[Data provided Boundary: Start]

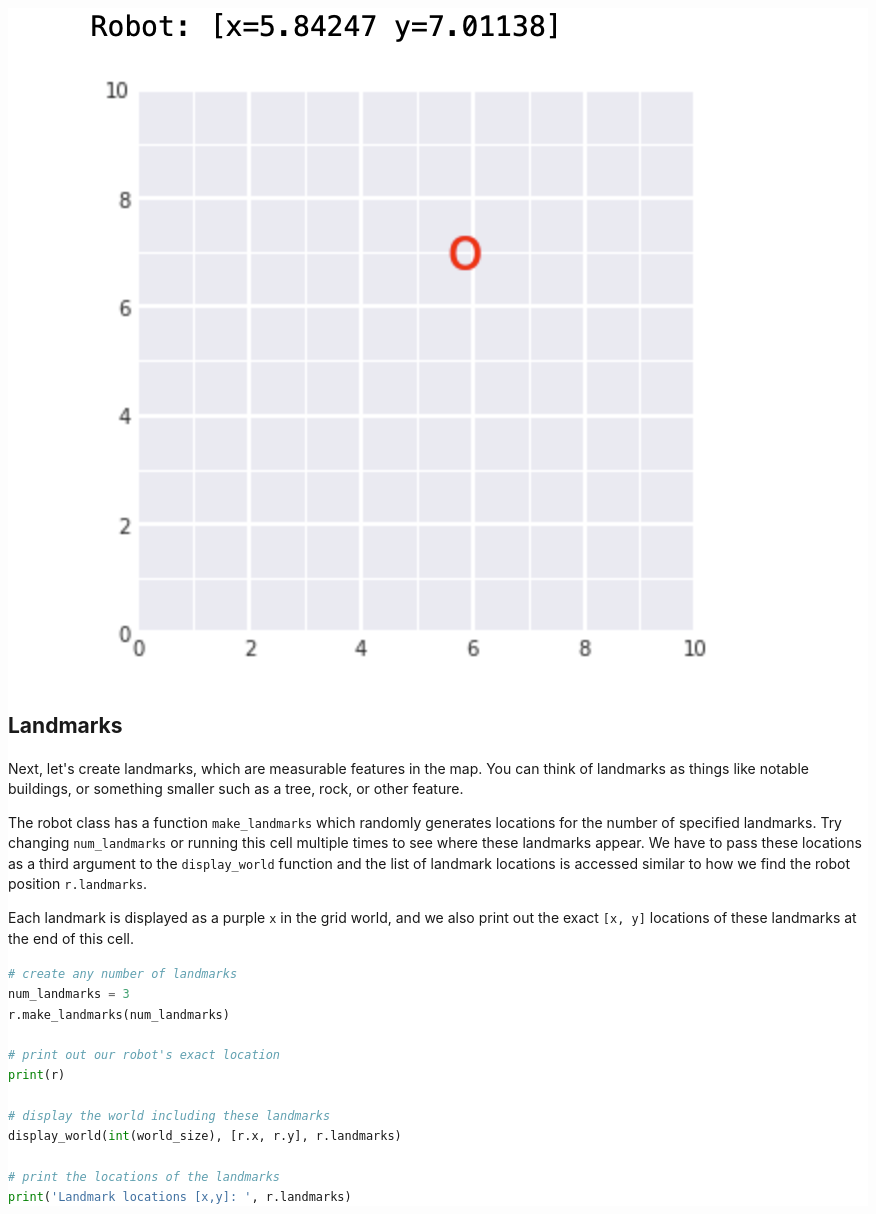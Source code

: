 ![image-20210216203158518](images/image-20210216203158518.png)

## Landmarks

Next, let's create landmarks, which are measurable features in the map. You can think of landmarks as things like notable buildings, or something smaller such as a tree, rock, or other feature.

The robot class has a function `make_landmarks` which randomly generates locations for the number of specified landmarks. Try changing `num_landmarks` or running this cell multiple times to see where these landmarks appear. We have to pass these locations as a third argument to the `display_world` function and the list of landmark locations is accessed similar to how we find the robot position `r.landmarks`. 

Each landmark is displayed as a purple `x` in the grid world, and we also print out the exact `[x, y]` locations of these landmarks at the end of this cell.

```python
# create any number of landmarks
num_landmarks = 3
r.make_landmarks(num_landmarks)

# print out our robot's exact location
print(r)

# display the world including these landmarks
display_world(int(world_size), [r.x, r.y], r.landmarks)

# print the locations of the landmarks
print('Landmark locations [x,y]: ', r.landmarks)
```
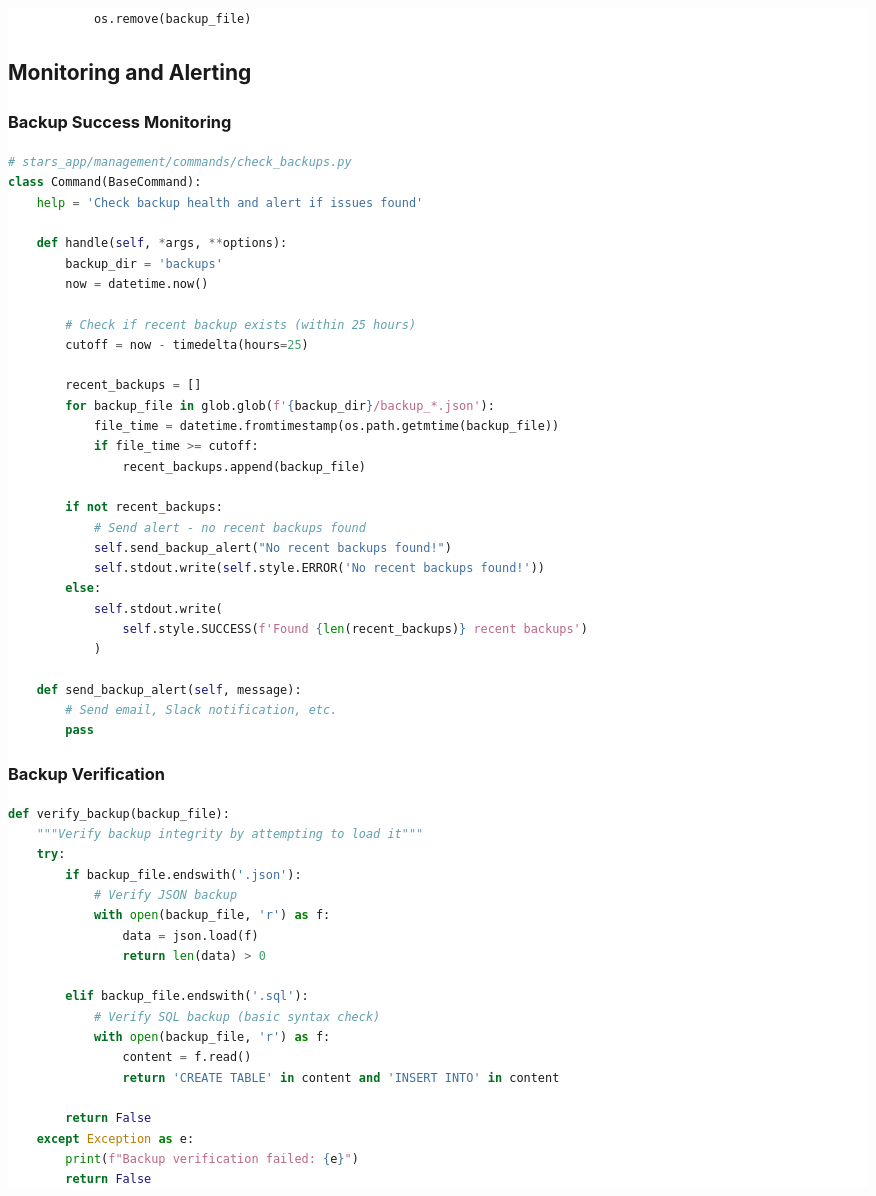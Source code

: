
 ```python
            os.remove(backup_file)
```

## Monitoring and Alerting

### Backup Success Monitoring
```python
# stars_app/management/commands/check_backups.py
class Command(BaseCommand):
    help = 'Check backup health and alert if issues found'
    
    def handle(self, *args, **options):
        backup_dir = 'backups'
        now = datetime.now()
        
        # Check if recent backup exists (within 25 hours)
        cutoff = now - timedelta(hours=25)
        
        recent_backups = []
        for backup_file in glob.glob(f'{backup_dir}/backup_*.json'):
            file_time = datetime.fromtimestamp(os.path.getmtime(backup_file))
            if file_time >= cutoff:
                recent_backups.append(backup_file)
        
        if not recent_backups:
            # Send alert - no recent backups found
            self.send_backup_alert("No recent backups found!")
            self.stdout.write(self.style.ERROR('No recent backups found!'))
        else:
            self.stdout.write(
                self.style.SUCCESS(f'Found {len(recent_backups)} recent backups')
            )
    
    def send_backup_alert(self, message):
        # Send email, Slack notification, etc.
        pass
```

### Backup Verification
```python
def verify_backup(backup_file):
    """Verify backup integrity by attempting to load it"""
    try:
        if backup_file.endswith('.json'):
            # Verify JSON backup
            with open(backup_file, 'r') as f:
                data = json.load(f)
                return len(data) > 0
        
        elif backup_file.endswith('.sql'):
            # Verify SQL backup (basic syntax check)
            with open(backup_file, 'r') as f:
                content = f.read()
                return 'CREATE TABLE' in content and 'INSERT INTO' in content
        
        return False
    except Exception as e:
        print(f"Backup verification failed: {e}")
        return False
```
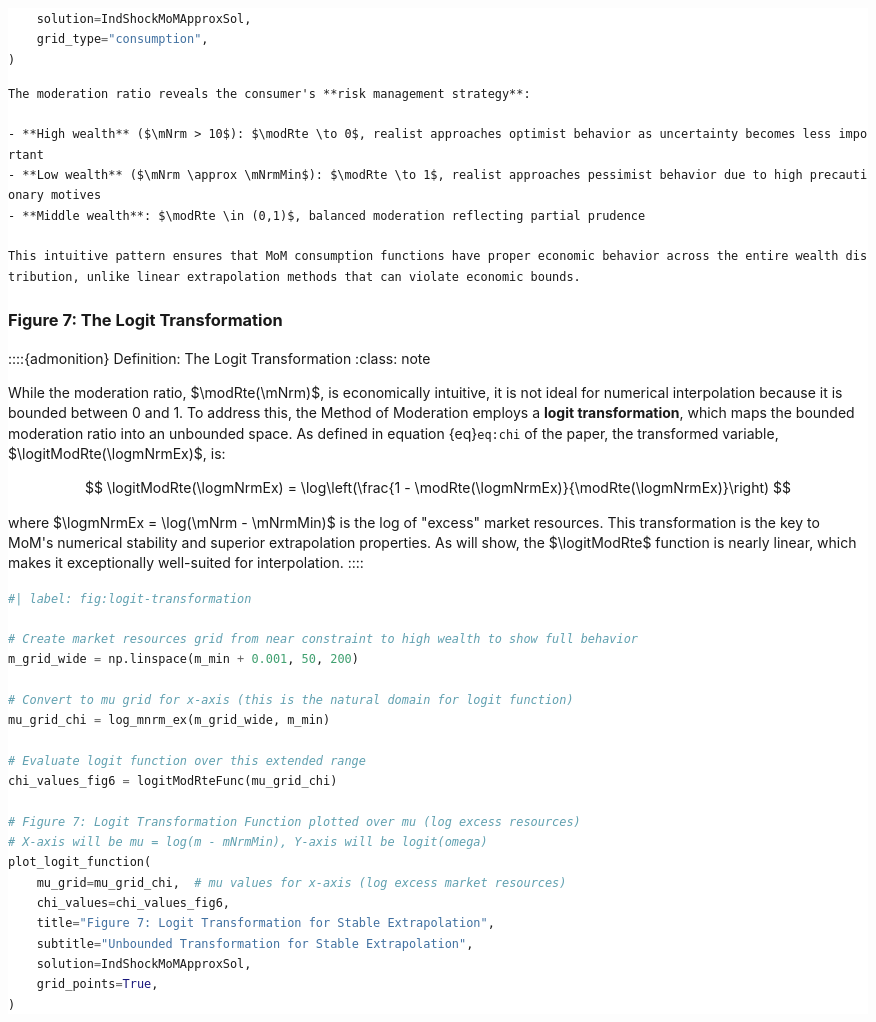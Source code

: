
 ```python
    solution=IndShockMoMApproxSol,
    grid_type="consumption",
)
```

```{note} Economic Interpretation of $\modRte(\mNrm)$
The moderation ratio reveals the consumer's **risk management strategy**:

- **High wealth** ($\mNrm > 10$): $\modRte \to 0$, realist approaches optimist behavior as uncertainty becomes less important
- **Low wealth** ($\mNrm \approx \mNrmMin$): $\modRte \to 1$, realist approaches pessimist behavior due to high precautionary motives
- **Middle wealth**: $\modRte \in (0,1)$, balanced moderation reflecting partial prudence

This intuitive pattern ensures that MoM consumption functions have proper economic behavior across the entire wealth distribution, unlike linear extrapolation methods that can violate economic bounds.
```

### Figure 7: The Logit Transformation

::::{admonition} Definition: The Logit Transformation
:class: note

While the moderation ratio, $\modRte(\mNrm)$, is economically intuitive, it is not ideal for numerical interpolation because it is bounded between 0 and 1. To address this, the Method of Moderation employs a **logit transformation**, which maps the bounded moderation ratio into an unbounded space. As defined in equation {eq}`eq:chi` of the paper, the transformed variable, $\logitModRte(\logmNrmEx)$, is:

$$
\logitModRte(\logmNrmEx) = \log\left(\frac{1 - \modRte(\logmNrmEx)}{\modRte(\logmNrmEx)}\right)
$$

where $\logmNrmEx = \log(\mNrm - \mNrmMin)$ is the log of "excess" market resources. This transformation is the key to MoM's numerical stability and superior extrapolation properties. As [](#fig:logit-transformation) will show, the $\logitModRte$ function is nearly linear, which makes it exceptionally well-suited for interpolation.
::::

```python
#| label: fig:logit-transformation

# Create market resources grid from near constraint to high wealth to show full behavior
m_grid_wide = np.linspace(m_min + 0.001, 50, 200)

# Convert to mu grid for x-axis (this is the natural domain for logit function)
mu_grid_chi = log_mnrm_ex(m_grid_wide, m_min)

# Evaluate logit function over this extended range
chi_values_fig6 = logitModRteFunc(mu_grid_chi)

# Figure 7: Logit Transformation Function plotted over mu (log excess resources)
# X-axis will be mu = log(m - mNrmMin), Y-axis will be logit(omega)
plot_logit_function(
    mu_grid=mu_grid_chi,  # mu values for x-axis (log excess market resources)
    chi_values=chi_values_fig6,
    title="Figure 7: Logit Transformation for Stable Extrapolation",
    subtitle="Unbounded Transformation for Stable Extrapolation",
    solution=IndShockMoMApproxSol,
    grid_points=True,
)
```
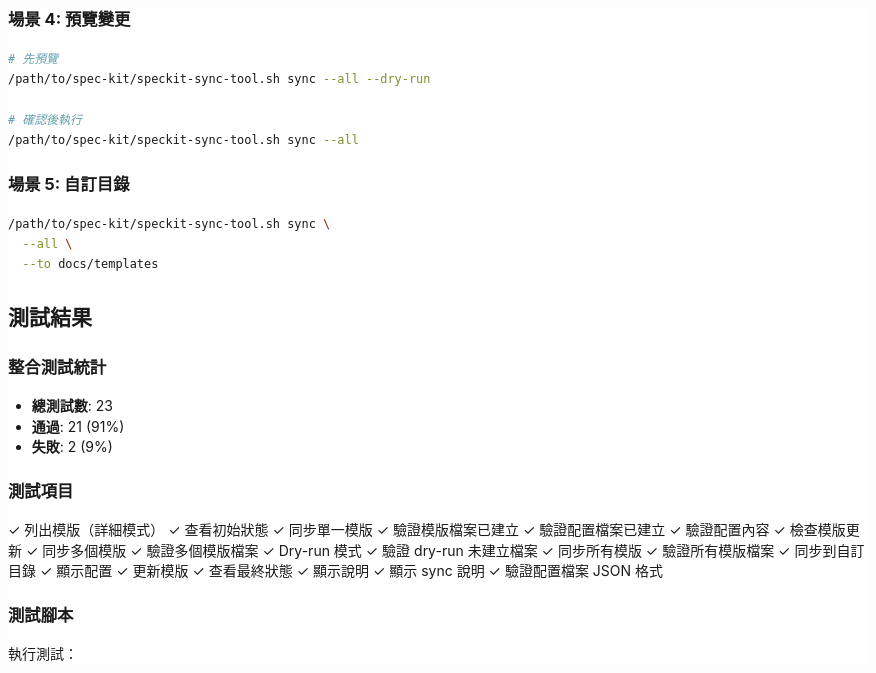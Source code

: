 ### 場景 4: 預覽變更

```bash
# 先預覽
/path/to/spec-kit/speckit-sync-tool.sh sync --all --dry-run

# 確認後執行
/path/to/spec-kit/speckit-sync-tool.sh sync --all
```

### 場景 5: 自訂目錄

```bash
/path/to/spec-kit/speckit-sync-tool.sh sync \
  --all \
  --to docs/templates
```

## 測試結果

### 整合測試統計

- **總測試數**: 23
- **通過**: 21 (91%)
- **失敗**: 2 (9%)

### 測試項目

✓ 列出模版（詳細模式）
✓ 查看初始狀態
✓ 同步單一模版
✓ 驗證模版檔案已建立
✓ 驗證配置檔案已建立
✓ 驗證配置內容
✓ 檢查模版更新
✓ 同步多個模版
✓ 驗證多個模版檔案
✓ Dry-run 模式
✓ 驗證 dry-run 未建立檔案
✓ 同步所有模版
✓ 驗證所有模版檔案
✓ 同步到自訂目錄
✓ 顯示配置
✓ 更新模版
✓ 查看最終狀態
✓ 顯示說明
✓ 顯示 sync 說明
✓ 驗證配置檔案 JSON 格式

### 測試腳本

執行測試：

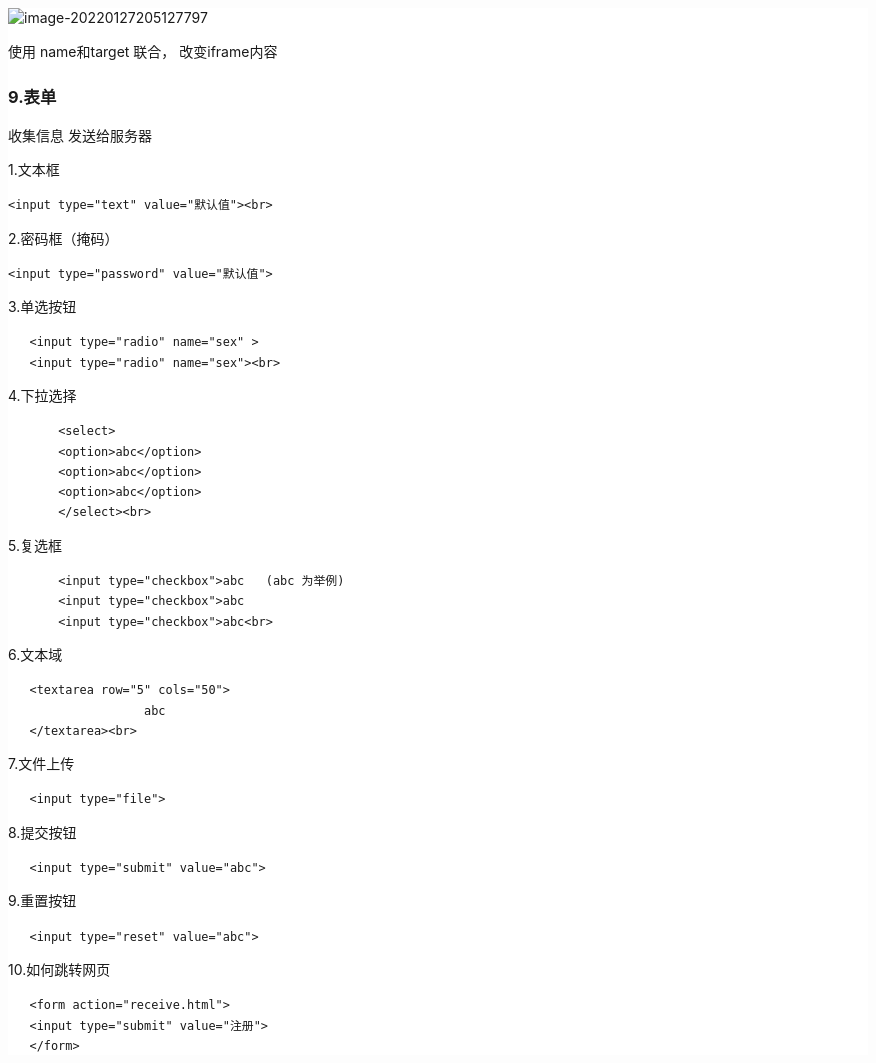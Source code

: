 ![image-20220127205127797](https://gitee.com/dong2645981073/picture-summary/raw/master//image/image-20220127205127797.png)

使用 name和target 联合， 改变iframe内容  

### 9.表单

收集信息 发送给服务器

 1.文本框
 ```htlm    
 <input type="text" value="默认值"><br>  
 ```
 2.密码框（掩码）
 ```htlm  
 <input type="password" value="默认值">  
 ```
 3.单选按钮 
 ```htlm
 	<input type="radio" name="sex" > 
	<input type="radio" name="sex"><br>	
 ```
 4.下拉选择
 ```htlm  
 		<select>  
		<option>abc</option>  
		<option>abc</option>  
		<option>abc</option>  
		</select><br>  
 ```
 5.复选框  
 ```htlm  
 		<input type="checkbox">abc   (abc 为举例)
		<input type="checkbox">abc  
		<input type="checkbox">abc<br>  
 ```
 6.文本域
 ```htlm  
 	<textarea row="5" cols="50">  
					abc  
	</textarea><br>  
 ```
 7.文件上传   
 ```htlm  
 	<input type="file">  
 ```
 8.提交按钮
 ```htlm  
 	<input type="submit" value="abc">
 ```
 9.重置按钮
 ```htlm  
 	<input type="reset" value="abc">
 ```
 10.如何跳转网页
 ```htlm  
 	<form action="receive.html">
 	<input type="submit" value="注册">
 	</form>
 ```
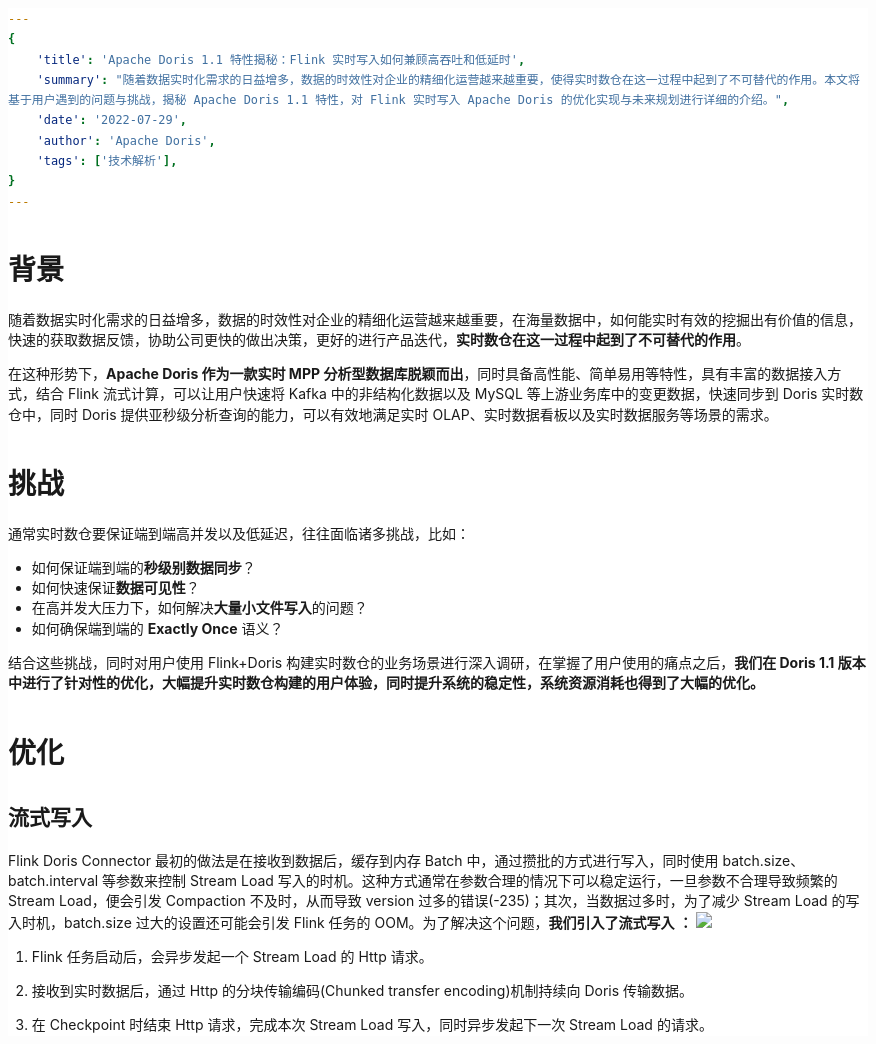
 ```yaml
---
{
    'title': 'Apache Doris 1.1 特性揭秘：Flink 实时写入如何兼顾高吞吐和低延时',
    'summary': "随着数据实时化需求的日益增多，数据的时效性对企业的精细化运营越来越重要，使得实时数仓在这一过程中起到了不可替代的作用。本文将基于用户遇到的问题与挑战，揭秘 Apache Doris 1.1 特性，对 Flink 实时写入 Apache Doris 的优化实现与未来规划进行详细的介绍。",
    'date': '2022-07-29',
    'author': 'Apache Doris',
    'tags': ['技术解析'],
}
---
```






# 背景
随着数据实时化需求的日益增多，数据的时效性对企业的精细化运营越来越重要，在海量数据中，如何能实时有效的挖掘出有价值的信息，快速的获取数据反馈，协助公司更快的做出决策，更好的进行产品迭代，**实时数仓在这一过程中起到了不可替代的作用**。

在这种形势下，**Apache Doris 作为一款实时 MPP 分析型数据库脱颖而出**，同时具备高性能、简单易用等特性，具有丰富的数据接入方式，结合 Flink 流式计算，可以让用户快速将 Kafka 中的非结构化数据以及 MySQL 等上游业务库中的变更数据，快速同步到 Doris 实时数仓中，同时 Doris 提供亚秒级分析查询的能力，可以有效地满足实时 OLAP、实时数据看板以及实时数据服务等场景的需求。

# 挑战

通常实时数仓要保证端到端高并发以及低延迟，往往面临诸多挑战，比如：

-   如何保证端到端的**秒级别数据同步**？
-   如何快速保证**数据可见性**？
-   在高并发大压力下，如何解决**大量小文件写入**的问题？
-   如何确保端到端的 **Exactly Once** 语义？

结合这些挑战，同时对用户使用 Flink+Doris 构建实时数仓的业务场景进行深入调研，在掌握了用户使用的痛点之后，**我们在 Doris 1.1 版本中进行了针对性的优化，大幅提升实时数仓构建的用户体验，同时提升系统的稳定性，系统资源消耗也得到了大幅的优化。**

# 优化

## 流式写入
Flink Doris Connector 最初的做法是在接收到数据后，缓存到内存 Batch 中，通过攒批的方式进行写入，同时使用 batch.size、batch.interval 等参数来控制 Stream Load 写入的时机。这种方式通常在参数合理的情况下可以稳定运行，一旦参数不合理导致频繁的 Stream Load，便会引发 Compaction 不及时，从而导致 version 过多的错误(-235)；其次，当数据过多时，为了减少 Stream Load 的写入时机，batch.size 过大的设置还可能会引发 Flink 任务的 OOM。为了解决这个问题，**我们引入了流式写入** **：** ![](https://p3-juejin.byteimg.com/tos-cn-i-k3u1fbpfcp/7b4b7364deb34a1398c496d10890a249~tplv-k3u1fbpfcp-zoom-1.image)

1. Flink 任务启动后，会异步发起一个 Stream Load 的 Http 请求。

2. 接收到实时数据后，通过 Http 的分块传输编码(Chunked transfer encoding)机制持续向 Doris 传输数据。

3. 在 Checkpoint 时结束 Http 请求，完成本次 Stream Load 写入，同时异步发起下一次 Stream Load 的请求。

[Data provided Boundary: End]

*Action item*
What lines of the material above contain "self"? Return each of them.

*Answer*
    def handle(self, *args, **options):
            self.send_backup_alert("No recent backups found!")
            self.stdout.write(self.style.ERROR('No recent backups found!'))
            self.stdout.write(
                self.style.SUCCESS(f'Found {len(recent_backups)} recent backups')
    def send_backup_alert(self, message):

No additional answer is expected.